Estcourt Station, Maine

Estcourt Station (elevation: 671 ft, pop. 4) is a village in Big Twenty Township, Aroostook County, Maine, United States. It is the northernmost point in Maine and New England.

Estcourt Station is located on the International Boundary between Maine and Quebec, at the southern end of Lake Pohenegamook. It derives its name from the adjacent village of Estcourt, Quebec, which is part of the larger municipality of Pohénégamook.

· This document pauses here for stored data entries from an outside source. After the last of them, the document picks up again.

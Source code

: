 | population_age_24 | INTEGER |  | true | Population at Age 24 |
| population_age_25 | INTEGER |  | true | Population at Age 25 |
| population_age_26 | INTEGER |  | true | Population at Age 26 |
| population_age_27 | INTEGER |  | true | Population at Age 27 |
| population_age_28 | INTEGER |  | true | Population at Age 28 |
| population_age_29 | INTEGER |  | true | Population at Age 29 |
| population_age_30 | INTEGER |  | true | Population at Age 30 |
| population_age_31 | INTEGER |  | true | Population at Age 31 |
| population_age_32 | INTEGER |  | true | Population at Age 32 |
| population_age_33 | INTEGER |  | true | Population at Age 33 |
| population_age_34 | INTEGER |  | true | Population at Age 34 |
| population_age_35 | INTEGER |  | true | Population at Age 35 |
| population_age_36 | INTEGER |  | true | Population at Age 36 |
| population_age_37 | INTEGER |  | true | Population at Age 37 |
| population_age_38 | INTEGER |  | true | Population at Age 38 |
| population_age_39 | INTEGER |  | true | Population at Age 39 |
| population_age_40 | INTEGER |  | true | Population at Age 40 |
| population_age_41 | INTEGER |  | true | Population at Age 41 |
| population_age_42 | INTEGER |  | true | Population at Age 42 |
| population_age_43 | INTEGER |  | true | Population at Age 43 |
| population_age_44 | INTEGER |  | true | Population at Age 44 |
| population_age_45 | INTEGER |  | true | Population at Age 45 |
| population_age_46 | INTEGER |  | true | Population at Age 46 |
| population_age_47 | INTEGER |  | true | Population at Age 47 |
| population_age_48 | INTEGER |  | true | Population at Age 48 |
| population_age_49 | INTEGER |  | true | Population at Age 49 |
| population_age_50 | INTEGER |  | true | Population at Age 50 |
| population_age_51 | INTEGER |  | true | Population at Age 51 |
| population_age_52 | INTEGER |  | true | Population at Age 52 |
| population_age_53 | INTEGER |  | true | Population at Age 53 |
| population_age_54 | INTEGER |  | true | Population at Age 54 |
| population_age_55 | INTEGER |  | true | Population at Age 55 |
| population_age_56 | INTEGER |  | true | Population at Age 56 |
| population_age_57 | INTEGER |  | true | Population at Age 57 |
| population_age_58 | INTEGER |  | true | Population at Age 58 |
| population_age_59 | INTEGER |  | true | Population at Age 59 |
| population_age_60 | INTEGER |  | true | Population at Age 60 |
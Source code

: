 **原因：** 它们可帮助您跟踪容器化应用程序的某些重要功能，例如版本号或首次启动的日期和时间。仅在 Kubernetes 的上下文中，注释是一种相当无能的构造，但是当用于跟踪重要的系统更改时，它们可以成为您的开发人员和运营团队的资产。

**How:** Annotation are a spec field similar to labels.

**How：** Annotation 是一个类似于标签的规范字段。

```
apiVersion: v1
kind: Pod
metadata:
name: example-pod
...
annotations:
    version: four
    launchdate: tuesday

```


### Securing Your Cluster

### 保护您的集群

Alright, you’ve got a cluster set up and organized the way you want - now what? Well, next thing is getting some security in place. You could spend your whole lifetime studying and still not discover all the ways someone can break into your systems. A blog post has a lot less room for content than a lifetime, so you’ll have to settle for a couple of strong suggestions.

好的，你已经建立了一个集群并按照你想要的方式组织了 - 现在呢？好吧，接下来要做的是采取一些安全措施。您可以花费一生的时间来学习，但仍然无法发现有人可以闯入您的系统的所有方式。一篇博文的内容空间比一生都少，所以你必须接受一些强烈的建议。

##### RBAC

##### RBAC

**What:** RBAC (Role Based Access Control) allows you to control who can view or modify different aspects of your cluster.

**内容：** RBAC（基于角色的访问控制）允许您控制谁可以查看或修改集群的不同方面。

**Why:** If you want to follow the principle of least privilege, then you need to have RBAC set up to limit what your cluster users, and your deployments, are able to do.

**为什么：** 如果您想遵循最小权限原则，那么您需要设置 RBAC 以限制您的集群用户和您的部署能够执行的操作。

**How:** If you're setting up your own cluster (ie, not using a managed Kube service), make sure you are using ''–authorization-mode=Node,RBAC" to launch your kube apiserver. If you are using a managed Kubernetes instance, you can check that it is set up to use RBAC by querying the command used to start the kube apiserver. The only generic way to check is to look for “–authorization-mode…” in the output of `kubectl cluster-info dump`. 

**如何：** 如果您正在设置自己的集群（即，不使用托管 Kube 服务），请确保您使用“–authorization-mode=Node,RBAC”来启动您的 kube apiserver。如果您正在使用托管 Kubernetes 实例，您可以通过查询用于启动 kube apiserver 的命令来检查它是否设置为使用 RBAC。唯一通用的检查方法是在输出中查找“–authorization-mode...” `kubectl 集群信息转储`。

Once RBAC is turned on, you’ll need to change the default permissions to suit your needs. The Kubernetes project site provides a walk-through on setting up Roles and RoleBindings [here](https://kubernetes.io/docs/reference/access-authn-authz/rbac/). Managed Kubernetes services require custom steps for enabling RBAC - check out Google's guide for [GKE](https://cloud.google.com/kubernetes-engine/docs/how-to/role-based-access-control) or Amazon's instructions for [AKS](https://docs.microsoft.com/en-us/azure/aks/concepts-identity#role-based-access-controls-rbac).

Estcourt Station consists of several houses, some of which were built before the International Boundary was properly surveyed through the area (see Webster–Ashburton Treaty) and which the border now divides. There is also a general store and a small gas station. Estcourt Station does not have public road access to the rest of Maine (without entering Canada), although an extensive network of privately-owned logging roads (maintained by forestry companies) extends south of the community across northern Maine.

Estcourt Station accesses Rue Frontière, a street on the Quebec side of the border. Estcourt Station uses Quebec's area codes 418 and 581 for telephone service, and is connected to Hydro-Québec for electricity. The community receives drinking water and other municipal services from Pohénégamook.

Canadian National Railway's transcontinental main line between Halifax and Montreal passes immediately north of Rue Frontière.

There are border control stations on both sides of the international boundary, although they are staffed only several hours daily, usually for processing logging trucks which access Maine's North Woods to haul timber to Quebec saw mills.

Contents

Michel Jalbert incident

In October 2002, there was an "unfortunate" border incident (described by Secretary of State Colin Powell[1]) that implicated Michel Jalbert, a Pohénégamook resident, who was imprisoned for 35 days in the U.S. after purchasing gas in Estcourt Station outside of the U.S. Customs Service's normal operating hours. U.S. Border Patrol agents said that Mr. Jalbert was a convicted felon (convicted in Canada for breaking and entering in 1990 when he was 19 years old) and was in illegal possession of a firearm; he reportedly had a shotgun in the back of his truck – a common occurrence in the area during partridge hunting season.[2]